Right. That's the first half of the ipl.
Then the code jumps to $2B26 to actually run some code before loading/running the game program/data that is specified in the IPL.
Not sure about the addresses, but ok. The code that gets run has been verified as the NEC boot code. That part loads the graphics, etc. Can't change it, or the boot fails.
So you've actually got 736 bytes of space for your own code in there if you don't overwrite that area with boot code.
Again, not sure about the size, but ok.
Now, in those 736 bytes, you can do what you want, pretty much. Soooo, let's say you load another couple of sectors at $3000, and jump to it. Those sectors could be your menu program....
Or other code....
All in all, I think it shows a lot of thought. And I can see where it could do a lot of the things a HuC program does when it starts up....
I was thinking for a second that your code inside the IPL would run while loading the main program code .
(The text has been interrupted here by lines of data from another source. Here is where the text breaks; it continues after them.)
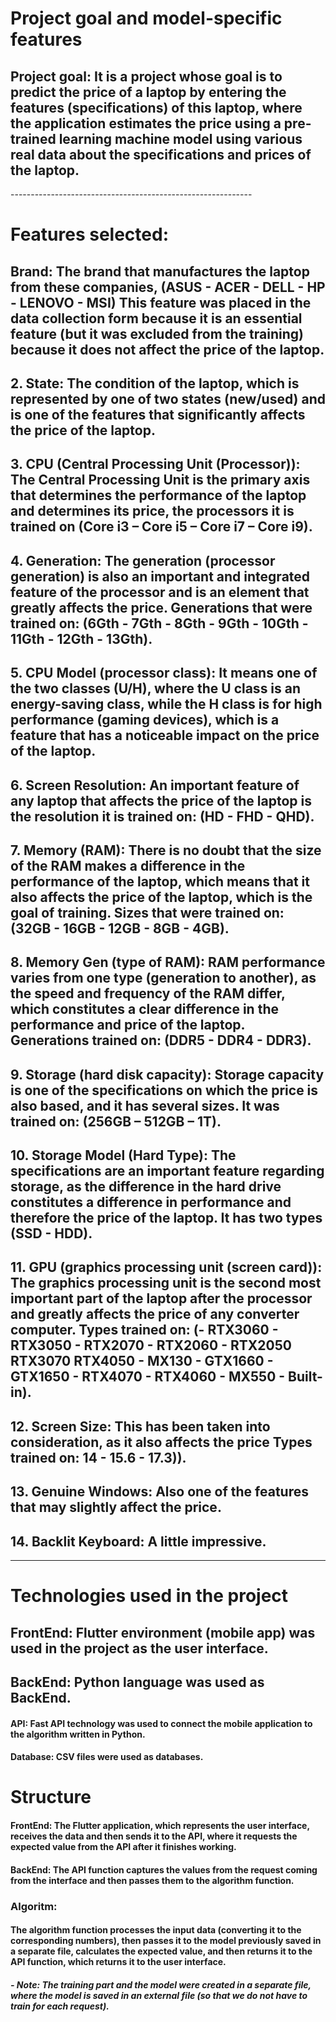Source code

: <h1>Project goal and model-specific features</h1>

<h2> Project goal: It is a project whose goal is to predict the price of a laptop by entering the features (specifications) of this laptop, where the application estimates the price using a pre-trained learning machine model using various real data about the specifications and prices of the laptop. </h2>
------------------------------------------------------------

<h1> Features selected: </h1>

<h2> Brand: The brand that manufactures the laptop from these companies,
(ASUS - ACER - DELL - HP - LENOVO - MSI) This feature was placed in the data collection form because it is an essential feature (but it was excluded from the training) because it does not affect the price of the laptop. </h2>

<h2> 2. State: The condition of the laptop, which is represented by one of two states (new/used) and is one of the features that significantly affects the price of the laptop. </h2>

<h2> 3. CPU (Central Processing Unit (Processor)): The Central Processing Unit is the primary axis that determines the performance of the laptop and determines its price, the processors it is trained on (Core i3 – Core i5 – Core i7 – Core i9). </h2>

<h2> 4. Generation: The generation (processor generation) is also an important and integrated feature of the processor and is an element that greatly affects the price. Generations that were trained on:
(6Gth - 7Gth - 8Gth - 9Gth - 10Gth - 11Gth - 12Gth - 13Gth). </h2>

<h2> 5. CPU Model (processor class): It means one of the two classes (U/H), where the U class is an energy-saving class, while the H class is for high performance (gaming devices), which is a feature that has a noticeable impact on the price of the laptop. </h2>

<h2> 6. Screen Resolution: An important feature of any laptop that affects the price of the laptop is the resolution it is trained on: (HD - FHD - QHD). </h2>

<h2> 7. Memory (RAM): There is no doubt that the size of the RAM makes a difference in the performance of the laptop, which means that it also affects the price of the laptop, which is the goal of training. Sizes that were trained on: (32GB - 16GB - 12GB - 8GB - 4GB). </h2>

<h2> 8. Memory Gen (type of RAM): RAM performance varies from one type (generation to another), as the speed and frequency of the RAM differ, which constitutes a clear difference in the performance and price of the laptop.
Generations trained on: (DDR5 - DDR4 - DDR3). </h2>

<h2> 9. Storage (hard disk capacity): Storage capacity is one of the specifications on which the price is also based, and it has several sizes. It was trained on: (256GB – 512GB – 1T). </h2>

<h2> 10. Storage Model (Hard Type): The specifications are an important feature regarding storage, as the difference in the hard drive constitutes a difference in performance and therefore the price of the laptop. It has two types (SSD - HDD). </h2>

<h2> 11. GPU (graphics processing unit (screen card)): The graphics processing unit is the second most important part of the laptop after the processor and greatly affects the price of any converter computer.
Types trained on:
(- RTX3060 - RTX3050 - RTX2070 - RTX2060 - RTX2050 RTX3070 RTX4050 - MX130 - GTX1660 - GTX1650 - RTX4070 - RTX4060 - MX550 - Built-in). </h2>

<h2> 12. Screen Size: This has been taken into consideration, as it also affects the price
Types trained on: 14 - 15.6 - 17.3)). </h2>

<h2> 13. Genuine Windows: Also one of the features that may slightly affect the price. </h2>

<h2> 14. Backlit Keyboard: A little impressive. </h2>

---------------------------------------------------------------------------
<h1> Technologies used in the project </h1>

<h2> FrontEnd: Flutter environment (mobile app) was used in the project as the user interface. </h2>

<h2> BackEnd: Python language was used as BackEnd. </h2>

<h4> API: Fast API technology was used to connect the mobile application to the algorithm written in Python. </h4>

<h4> Database: CSV files were used as databases. </h4>



<h1> Structure </h1>

<h4> FrontEnd: The Flutter application, which represents the user interface, receives the data and then sends it to the API, where it requests the expected value from the API after it finishes working. </h4>
<h4> BackEnd: The API function captures the values from the request coming from the interface and then passes them to the algorithm function. </h4>
<h3> Algoritm:</h3><h4> The algorithm function processes the input data (converting it to the corresponding numbers), then passes it to the model previously saved in a separate file, calculates the expected value, and then returns it to the API function, which returns it to the user interface. </h4>
<h5> - Note: The training part and the model were created in a separate file, where the model is saved in an external file (so that we do not have to train for each request). </h5>
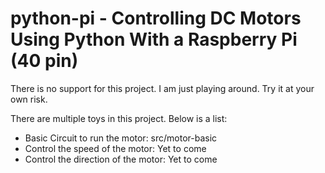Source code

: # python-pi - Controlling DC Motors Using Python With a Raspberry Pi (40 pin)

There is no support for this project. I am just playing around. Try it at your own risk.

There are multiple toys in this project. Below is a list:

* Basic Circuit to run the motor: src/motor-basic
* Control the speed of the motor: Yet to come
* Control the direction of the motor: Yet to come 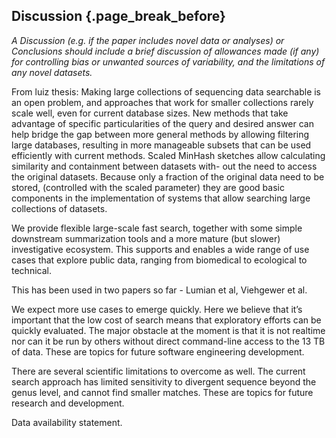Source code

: ## Discussion {.page_break_before}

*A Discussion (e.g. if the paper includes novel data or analyses) or Conclusions should include a brief discussion of allowances made (if any) for controlling bias or unwanted sources of variability, and the limitations of any novel datasets.*

From luiz thesis:
Making large collections of sequencing data searchable is an open problem, and approaches that work for smaller collections rarely scale well, even for current database sizes. New methods that take advantage of specific particularities of the query and desired answer can help bridge the gap between more general methods by allowing filtering large databases, resulting in more manageable subsets that can be used efficiently with current methods.
Scaled MinHash sketches allow calculating similarity and containment between datasets with- out the need to access the original datasets. Because only a fraction of the original data
need to be stored, (controlled with the scaled parameter) they are good basic components in the implementation of systems that allow searching large collections of datasets.

We provide flexible large-scale fast search, together with some simple downstream summarization tools and a more mature (but slower) investigative ecosystem. This supports and enables a wide range of use cases that explore public data, ranging from biomedical to ecological to technical.

This has been used in two papers so far - Lumian et al, Viehgewer et al. 

We expect more use cases to emerge quickly. Here we believe that it’s important that the low cost of search means that exploratory efforts can be quickly evaluated. The major obstacle at the moment is that it is not realtime nor can it be run by others without direct command-line access to the 13 TB of data. These are topics for future software engineering development.

There are several scientific limitations to overcome as well. The current search approach has limited sensitivity to divergent sequence beyond the genus level, and cannot find smaller matches. These are topics for future research and development.

Data availability statement.
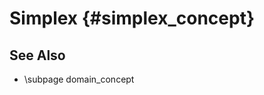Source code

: Simplex   {#simplex_concept}
======================================

## See Also
- \subpage domain_concept
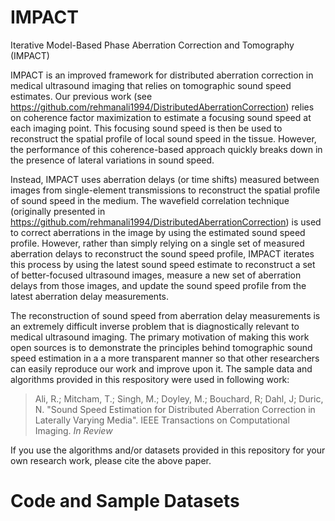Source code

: # IMPACT
Iterative Model-Based Phase Aberration Correction and Tomography (IMPACT)

IMPACT is an improved framework for distributed aberration correction in medical ultrasound imaging that relies on tomographic sound speed estimates. Our previous work (see https://github.com/rehmanali1994/DistributedAberrationCorrection) relies on coherence factor maximization to estimate a focusing sound speed at each imaging point. This focusing sound speed is then be used to reconstruct the spatial profile of local sound speed in the tissue. However, the performance of this coherence-based approach quickly breaks down in the presence of lateral variations in sound speed.

Instead, IMPACT uses aberration delays (or time shifts) measured between images from single-element transmissions to reconstruct the spatial profile of sound speed in the medium. The wavefield correlation technique (originally presented in https://github.com/rehmanali1994/DistributedAberrationCorrection) is used to correct aberrations in the image by using the estimated sound speed profile. However, rather than simply relying on a single set of measured aberration delays to reconstruct the sound speed profile, IMPACT iterates this process by using the latest sound speed estimate to reconstruct a set of better-focused ultrasound images, measure a new set of aberration delays from those images, and update the sound speed profile from the latest aberration delay measurements. 

The reconstruction of sound speed from aberration delay measurements is an extremely difficult inverse problem that is diagnostically relevant to medical ultrasound imaging. The primary motivation of making this work open sources is to demonstrate the principles behind tomographic sound speed estimation in a a more transparent manner so that other researchers can easily reproduce our work and improve upon it. The sample data and algorithms provided in this respository were used in following work:

> Ali, R.; Mitcham, T.; Singh, M.; Doyley, M.; Bouchard, R; Dahl, J; Duric, N. "Sound Speed Estimation for Distributed Aberration Correction in Laterally Varying Media". IEEE Transactions on Computational Imaging. *In Review*

If you use the algorithms and/or datasets provided in this repository for your own research work, please cite the above paper.

# Code and Sample Datasets
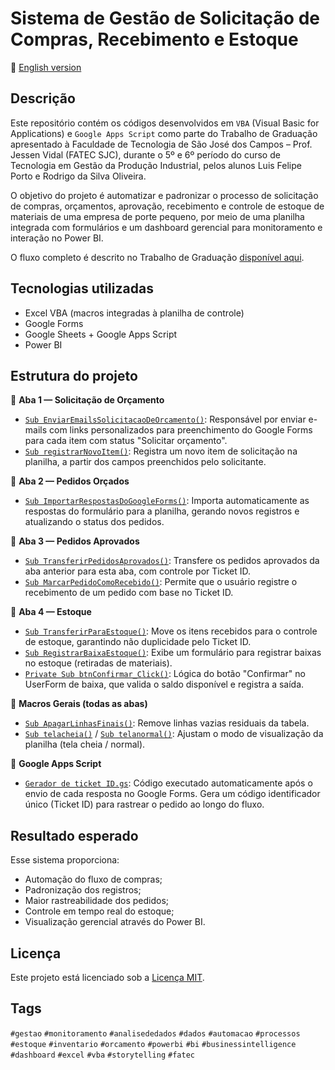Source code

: # Sistema de Gestão de Solicitação de Compras, Recebimento e Estoque
📄 [English version](README_English.md)
## Descrição
Este repositório contém os códigos desenvolvidos em `VBA` (Visual Basic for Applications) e `Google Apps Script` como parte do Trabalho de Graduação apresentado à Faculdade de Tecnologia de São José dos Campos – Prof. Jessen Vidal (FATEC SJC), durante o 5º e 6º período do curso de Tecnologia em Gestão da Produção Industrial, pelos alunos Luis Felipe Porto e Rodrigo da Silva Oliveira.

O objetivo do projeto é automatizar e padronizar o processo de solicitação de compras, orçamentos, aprovação, recebimento e controle de estoque de materiais de uma empresa de porte pequeno, por meio de uma planilha integrada com formulários e um dashboard gerencial para monitoramento e interação no Power BI.

O fluxo completo é descrito no Trabalho de Graduação [disponível aqui](https://drive.google.com/file/d/1il2iBtzbF8Q_8AwS4Z1RSmsinUmUGz2x/view?usp=sharing).

## Tecnologias utilizadas
- Excel VBA (macros integradas à planilha de controle)
- Google Forms
- Google Sheets + Google Apps Script
- Power BI

## Estrutura do projeto
🔹 **Aba 1 — Solicitação de Orçamento**  
- [`Sub EnviarEmailsSolicitacaoDeOrcamento()`](vba/aba1/EnviarEmailsSolicitacaoDeOrcamento.bas): Responsável por enviar e-mails com links personalizados para preenchimento do Google Forms para cada item com status "Solicitar orçamento".
- [`Sub registrarNovoItem()`](vba/aba1/registrarNovoItem.bas): Registra um novo item de solicitação na planilha, a partir dos campos preenchidos pelo solicitante.  

🔹 **Aba 2 — Pedidos Orçados**  
- [`Sub ImportarRespostasDoGoogleForms()`](vba/aba2/ImportarRespostasDoGoogleForms.bas): Importa automaticamente as respostas do formulário para a planilha, gerando novos registros e atualizando o status dos pedidos.

🔹 **Aba 3 — Pedidos Aprovados**  
- [`Sub TransferirPedidosAprovados()`](vba/aba3/TransferirPedidosAprovados.bas): Transfere os pedidos aprovados da aba anterior para esta aba, com controle por Ticket ID.
- [`Sub MarcarPedidoComoRecebido()`](vba/aba3/MarcarPedidoComoRecebido.bas): Permite que o usuário registre o recebimento de um pedido com base no Ticket ID.

🔹 **Aba 4 — Estoque**  
- [`Sub TransferirParaEstoque()`](vba/aba4/TransferirParaEstoque.bas): Move os itens recebidos para o controle de estoque, garantindo não duplicidade pelo Ticket ID.
- [`Sub RegistrarBaixaEstoque()`](vba/aba4/RegistrarBaixaEstoque.bas): Exibe um formulário para registrar baixas no estoque (retiradas de materiais).
- [`Private Sub btnConfirmar_Click()`](vba/aba4/btnConfirmar_Click.bas): Lógica do botão "Confirmar" no UserForm de baixa, que valida o saldo disponível e registra a saída.

🔹 **Macros Gerais (todas as abas)**  
- [`Sub ApagarLinhasFinais()`](vba/macros-gerais/ApagarLinhasFinais.bas): Remove linhas vazias residuais da tabela.
- [`Sub telacheia()`](vba/macros-gerais/telacheia.bas) / [`Sub telanormal()`](vba/macros-gerais/telanormal.bas): Ajustam o modo de visualização da planilha (tela cheia / normal).

🔹 **Google Apps Script**  
- [`Gerador de ticket ID.gs`](google-apps-script/Gerador_TicketID.gs): Código executado automaticamente após o envio de cada resposta no Google Forms. Gera um código identificador único (Ticket ID) para rastrear o pedido ao longo do fluxo.

## Resultado esperado
Esse sistema proporciona:
- Automação do fluxo de compras;
- Padronização dos registros;
- Maior rastreabilidade dos pedidos;
- Controle em tempo real do estoque;
- Visualização gerencial através do Power BI.

## Licença
Este projeto está licenciado sob a [Licença MIT](LICENSE).

## Tags
`#gestao` `#monitoramento` `#analisededados` `#dados` `#automacao` `#processos` `#estoque` `#inventario` `#orcamento` `#powerbi` `#bi` `#businessintelligence` `#dashboard` `#excel` `#vba` `#storytelling` `#fatec`
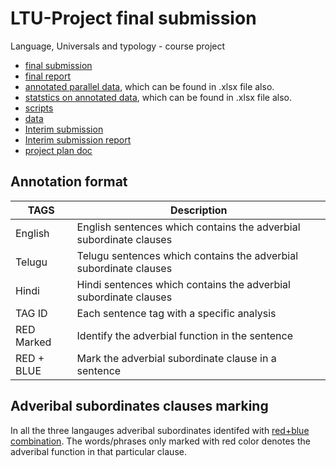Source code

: # LTU-Project final submission
Language, Universals and typology - course project


* [final submission](https://github.com/veeral-agarwal/LTU-Project/tree/main/final_submission)
* [final report](https://github.com/veeral-agarwal/LTU-Project/blob/main/final_submission/LTU%20Project%20Report.pdf)
* [annotated parallel data](https://github.com/veeral-agarwal/LTU-Project/blob/main/final_submission/Adverbial%20Subordinate%20Clauses%20Annotation%20and%20Analysis%20-%20Annotation_Analysis.pdf), which can be found in .xlsx file also. 
* [statstics on annotated data](https://github.com/veeral-agarwal/LTU-Project/blob/main/final_submission/Adverbial%20Subordinate%20Clauses%20Annotation%20and%20Analysis%20-%20Statistics.pdf), which can be found in .xlsx file also.
* [scripts](https://github.com/veeral-agarwal/LTU-Project/tree/main/codes)
* [data](https://github.com/veeral-agarwal/LTU-Project/tree/main/data)
* [Interim submission](https://github.com/veeral-agarwal/LTU-Project/tree/main/Interm_submission)
* [Interim submission report](https://github.com/veeral-agarwal/LTU-Project/blob/main/Interm_submission/interim_report.pdf)
* [project plan doc](https://github.com/veeral-agarwal/LTU-Project/blob/main/project_plan/project_plan.pdf)

## Annotation format 

TAGS  | Description
------------- | -------------
English  | English sentences which contains the adverbial subordinate clauses
Telugu  | Telugu sentences which contains the adverbial subordinate clauses
Hindi | Hindi sentences which contains the adverbial subordinate clauses
TAG ID | Each sentence tag with a specific analysis
RED Marked | Identify the adverbial function in the sentence
RED + BLUE | Mark the adverbial subordinate clause in a sentence

## Adveribal subordinates clauses marking
In all the three langauges adveribal subordinates identifed with [red+blue combination](https://github.com/veeral-agarwal/LTU-Project/blob/main/final_submission/Adverbial%20Subordinate%20Clauses%20Annotation%20and%20Analysis%20-%20Annotation_Analysis.pdf). The words/phrases only marked with red color denotes the adveribal function in that particular clause.
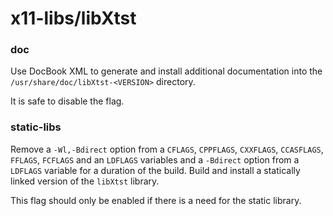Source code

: # x11-libs/libXtst

### doc
Use DocBook XML to generate and install additional documentation into the `/usr/share/doc/libXtst-<VERSION>` directory.

It is safe to disable the flag.

### static-libs
Remove a `-Wl,-Bdirect` option from a `CFLAGS`, `CPPFLAGS`, `CXXFLAGS`, `CCASFLAGS`, `FFLAGS`, `FCFLAGS` and an `LDFLAGS` variables and a `-Bdirect` option from a `LDFLAGS` variable for a duration of the build. Build and install a statically linked version of the `libXtst` library.

This flag should only be enabled if there is a need for the static library.
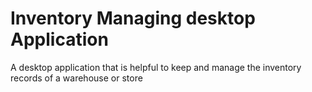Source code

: # Inventory Managing desktop Application
A desktop application that is helpful to keep and manage the inventory records of a warehouse or store
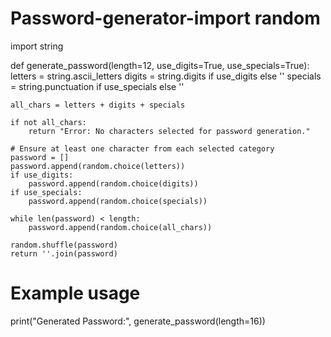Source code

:# Password-generator-import random
import string

def generate_password(length=12, use_digits=True, use_specials=True):
    letters = string.ascii_letters
    digits = string.digits if use_digits else ''
    specials = string.punctuation if use_specials else ''
    
    all_chars = letters + digits + specials

    if not all_chars:
        return "Error: No characters selected for password generation."

    # Ensure at least one character from each selected category
    password = []
    password.append(random.choice(letters))
    if use_digits:
        password.append(random.choice(digits))
    if use_specials:
        password.append(random.choice(specials))

    while len(password) < length:
        password.append(random.choice(all_chars))

    random.shuffle(password)
    return ''.join(password)

# Example usage
print("Generated Password:", generate_password(length=16))
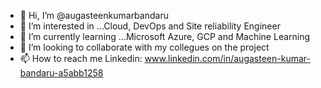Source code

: - 👋 Hi, I’m @augasteenkumarbandaru
- 👀 I’m interested in ...Cloud, DevOps and Site reliability Engineer
- 🌱 I’m currently learning ...Microsoft Azure, GCP and Machine Learning
- 💞️ I’m looking to collaborate with my collegues on the project
- 📫 How to reach me Linkedin: www.linkedin.com/in/augasteen-kumar-bandaru-a5abb1258

<!---
augasteenkumarbandaru/augasteenkumarbandaru is a ✨ special ✨ repository because its `README.md` (this file) appears on your GitHub profile.
You can click the Preview link to take a look at your changes.
--->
Unfortunately not; I think the main program gets loaded last (maybe first), iirc. That is, assuming its not running from the ipl area, though maybe the main code gets loaded anyway. Don't quote me on that, though; it's been a long time since I did that stuff....
What I do remember is splitting the ipl into 2 parts; one part contained stuff that got verified - it had to match what was in bios for the cd to work. The other part contained the data described in the ipl doc. I then disassembled the actual startup code to see how it worked...and that's when I found a check for the execution address being in the RAM page, which allowed me to run the bouncing logo routine. Except for the size constraint, I realized I could probably use any bios calls I wanted - including loading more code into ram.
fwiw, I actually had a test ipl that would check the cd card, and boot different programs for the 2.0 and 3.0 cards. Kind of gave up on that, since I would have to keep 2 different versions of things in sync, but the idea was to run a low-quality version and a higher-quality version of the same program, depending on which card it was running on....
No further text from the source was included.